Rayburn D. Hanzlik's job is to collect the excess money some oil companies charged for gasoline, heating oil and other petroleum products during more than seven years of government price controls. He is now trying to persuade the nation that the amount he is supposed to collect is nowhere near $10 billion to $20 billion.
Those oft-repeated figures, he said in an interview, are "grossly inflated." The General Accounting Office's estimate of $13 billion is also "grossly inflated," he said. Overcharges probably were about 15 percent of those figures (about $1.5 billion to $3 billion), he estimated, and, he said, his agency is developing better numbers.
The 43-year-old veteran of previous administrations is now chief of the Energy Department's Economic Regulatory Administration. He came back to Washington this time from a Los Angeles law firm, where he was a legal adviser to an Alaska oil refinery project. Although he has been in Washington for only three months, he has created some problems for himself on Capitol Hill.
Besides calling the overcharge figures inflated, he announced a reorganization of his office that includes cutting field offices from 50 to eight and reducing personnel by 150, and was quoted as telling Oklahoma City Republicans that the law he is supposed to enforce is "a monster the courts would no doubt throw out."
Hanzlik's goal is to put his agency out of business by Sept. 30, and that is the crux of the problem. When petroleum price and allocation controls were lifted by President Reagan early last year, Congress demanded and received assurances from Energy Secretary James B. Edwards that there would be "no amnesty" for violators.
Funds were appropriated to keep the Economic Regulatory Administration operating until the overcharge cases were either settled or referred to the Justice Department for litigation.
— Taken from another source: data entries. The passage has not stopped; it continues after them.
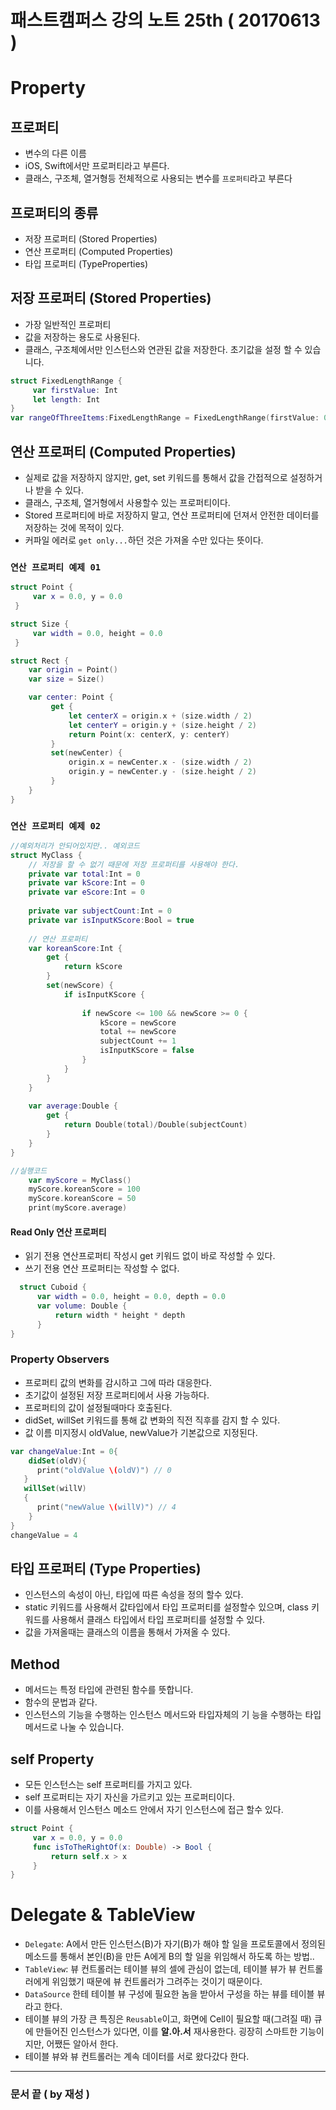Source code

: # 패스트캠퍼스 강의 노트 25th ( 20170613 )


# Property

## 프로퍼티
 - 변수의 다른 이름
 - iOS, Swift에서만 프로퍼티라고 부른다.
 - 클래스, 구조체, 열거형등 전체적으로 사용되는 변수를 `프로퍼티`라고 부른다

## 프로퍼티의 종류
 - 저장 프로퍼티 (Stored Properties)
 - 연산 프로퍼티 (Computed Properties)
 - 타입 프로퍼티 (TypeProperties)

## 저장 프로퍼티 (Stored Properties) - 가장 일반적인 프로퍼티
 - 값을 저장하는 용도로 사용된다.
 - 클래스, 구조체에서만 인스턴스와 연관된 값을 저장한다. 초기값을 설정 할 수 있습니다.

```swift
struct FixedLengthRange {     var firstValue: Int     let length: Int}var rangeOfThreeItems:FixedLengthRange = FixedLengthRange(firstValue: 0, length: 3)
```

## 연산 프로퍼티 (Computed Properties) - 실제로 값을 저장하지 않지만, get, set 키워드를 통해서 값을 간접적으로 설정하거나 받을 수 있다.
 - 클래스, 구조체, 열거형에서 사용할수 있는 프로퍼티이다.
 - Stored 프로퍼티에 바로 저장하지 말고, 연산 프로퍼티에 던져서 안전한 데이터를 저장하는 것에 목적이 있다.
 - 커파일 에러로 `get only...`하던 것은 가져올 수만 있다는 뜻이다.

### `연산 프로퍼티 예제 01`

```swift
struct Point {     var x = 0.0, y = 0.0 }struct Size {     var width = 0.0, height = 0.0 }struct Rect {	var origin = Point()
	var size = Size()

	var center: Point {	     get {	         let centerX = origin.x + (size.width / 2)	         let centerY = origin.y + (size.height / 2)	         return Point(x: centerX, y: centerY)	     }	     set(newCenter) {	         origin.x = newCenter.x - (size.width / 2)	         origin.y = newCenter.y - (size.height / 2)	     }	}}
```

### `연산 프로퍼티 예제 02`
```swift
//예외처리가 안되어있지만.. 예외코드
struct MyClass {
    // 저장을 할 수 없기 때문에 저장 프로퍼티를 사용해야 한다.
    private var total:Int = 0
    private var kScore:Int = 0
    private var eScore:Int = 0
    
    private var subjectCount:Int = 0
    private var isInputKScore:Bool = true
    
    // 연산 프로퍼티
    var koreanScore:Int {
        get {
            return kScore
        }
        set(newScore) {
            if isInputKScore {
            
                if newScore <= 100 && newScore >= 0 {
                    kScore = newScore
                    total += newScore
                    subjectCount += 1
                    isInputKScore = false
                }
            }
        }
    }
    
    var average:Double {
        get {
            return Double(total)/Double(subjectCount)
        }
    }
}
```

```swift
//실행코드
    var myScore = MyClass()
    myScore.koreanScore = 100
    myScore.koreanScore = 50
    print(myScore.average)

```
#### Read Only 연산 프로퍼티 - 읽기 전용 연산프로퍼티 작성시 get 키워드 없이 바로 작성할 수 있다.
 - 쓰기 전용 연산 프로퍼티는 작성할 수 없다.

```swift  struct Cuboid {      var width = 0.0, height = 0.0, depth = 0.0      var volume: Double {          return width * height * depth      }}
```
### Property Observers - 프로퍼티 값의 변화를 감시하고 그에 따라 대응한다.
 - 초기값이 설정된 저장 프로퍼티에서 사용 가능하다.
 - 프로퍼티의 값이 설정될때마다 호출된다.
 - didSet, willSet 키워드를 통해 값 변화의 직전 직후를 감지 할 수 있다.
 - 값 이름 미지정시 oldValue, newValue가 기본값으로 지정된다.

```swiftvar changeValue:Int = 0{	didSet(oldV){      print("oldValue \(oldV)") // 0   }   willSet(willV)   {      print("newValue \(willV)") // 4	}
}changeValue = 4
```

## 타입 프로퍼티 (Type Properties) - 인스턴스의 속성이 아닌, 타입에 따른 속성을 정의 할수 있다.
 - static 키워드를 사용해서 값타입에서 타입 프로퍼티를 설정할수 있으며, class 키워드를 사용해서 클래스 타입에서 타입 프로퍼티를 설정할 수 있다.
 - 값을 가져올때는 클래스의 이름을 통해서 가져올 수 있다.

## Method - 메서드는 특정 타입에 관련된 함수를 뜻합니다.
 - 함수의 문법과 같다.
 - 인스턴스의 기능을 수행하는 인스턴스 메서드와 타입자체의 기 능을 수행하는 타입 메서드로 나눌 수 있습니다.

## self Property - 모든 인스턴스는 self 프로퍼티를 가지고 있다.
 - self 프로퍼티는 자기 자신을 가르키고 있는 프로퍼티이다.
 - 이를 사용해서 인스턴스 메소드 안에서 자기 인스턴스에 접근 할수 있다.

```swiftstruct Point {     var x = 0.0, y = 0.0     func isToTheRightOf(x: Double) -> Bool {         return self.x > x     }}
```

# Delegate & TableView
 - `Delegate`: A에서 만든 인스턴스(B)가 자기(B)가 해야 할 일을 프로토콜에서 정의된 메소드를 통해서 본인(B)을 만든 A에게 B의 할 일을 위임해서 하도록 하는 방법..
 - `TableView`: 뷰 컨트롤러는 테이블 뷰의 셀에 관심이 없는데, 테이블 뷰가 뷰 컨트롤러에게 위임했기 때문에 뷰 컨트롤러가 그려주는 것이기 때문이다.
 - `DataSource` 한테 테이블 뷰 구성에 필요한 놈을 받아서 구성을 하는 뷰를 테이블 뷰라고 한다.
 - 테이블 뷰의 가장 큰 특징은 `Reusable`이고, 화면에 Cell이 필요할 때(그려질 때) 큐에 만들어진 인스턴스가 있다면, 이를 **알.아.서** 재사용한다. 굉장히 스마트한 기능이지만, 어쨌든 알아서 한다.
 - 테이블 뷰와 뷰 컨트롤러는 계속 데이터를 서로 왔다갔다 한다.

---
### 문서 끝 ( by 재성 )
Hanzlik's controversial characterization of the Emergency Petroleum Allocation Act of 1973 was reported in the Oklahoma City Times, along with comments that appear to suggest that oil companies would be better off litigating overcharge accusations than settling them, as some have done.
"We'll actually work a higher figure through out-of-court settlements than you might get in court," Hanzlik said, according to The Times. "But litigation would be preferable because we believe most of these laws and regulations would be thrown out in court. From an academic standpoint, it would be good to show how irrational and how flimsy most of this act was."
In an interview with The Washington Post, Hanzlik said, "I would never phrase it that way," but the reporter "may have it on a tape machine. I certainly wouldn't state that as a policy."
"What I was trying to say," he told The Post, "and this is what I believe: we have 1,000 pending cases we have to clean up. The reason most of these cases are still here is because this is a new law, never litigated, and our folks have had to make some interpretive calls. It's my experience so far that we have on a number of cases made too liberal an interpretation of the law."
The Oklahoma City Times story prompted Rep. John D. Dingell (D-Mich.), chairman of the the House Energy and Commerce oversight subcommittee, to ask the Energy Department's inspector general for a full investigation. Dingell also suggested Hanzlik resign, which Hanzlik said he has no intention of doing. "I have to explain to Dingell that his concern has no basis."
But don't the administrator's comments encourage, even invite, the oil companies to balk at out-of-court settlements and to litigate forever?
Hanzlik said he doesn't think so. Nonetheless, he said, "If I am faced with a law where I think I will have a tough time in court, I will try to settle it. Litigation takes a long time, and there is a possibility I will lose. The oil companies agree with this approach becasuse they don't know how the litigation is going to come out. From their standpoint, it is equally attractive to get it off their books and go on with their business."
It will be particularly attractive if the companies end up owing only 15 percent of the original estimates. Hanzlik conceded he has a public relations problem explaining that one.
"It's very complicated," he said. He said an auditor would go into an oil refinery, find a month-long overcharge at one of 100 points in the system, infer from that that the overcharge occurred over a lengthy period of time, and compute a large figure.
After the company was served with a notice of probable violation and permitted to present more evidence, Hanzlik said, he has learned that auditors frequently had discovered aberrations or shifts in funds that "washed out" in subsequent transactions long before the petroleum product was sold to a middleman or even at the gasoline pump. No damage, no penalty.
That does not mean, Hanzlik said, that there were no overcharges.
"We've got some bad guys out there," he said. "People have taken advantage of the system and those are the ones we particularly want to identify."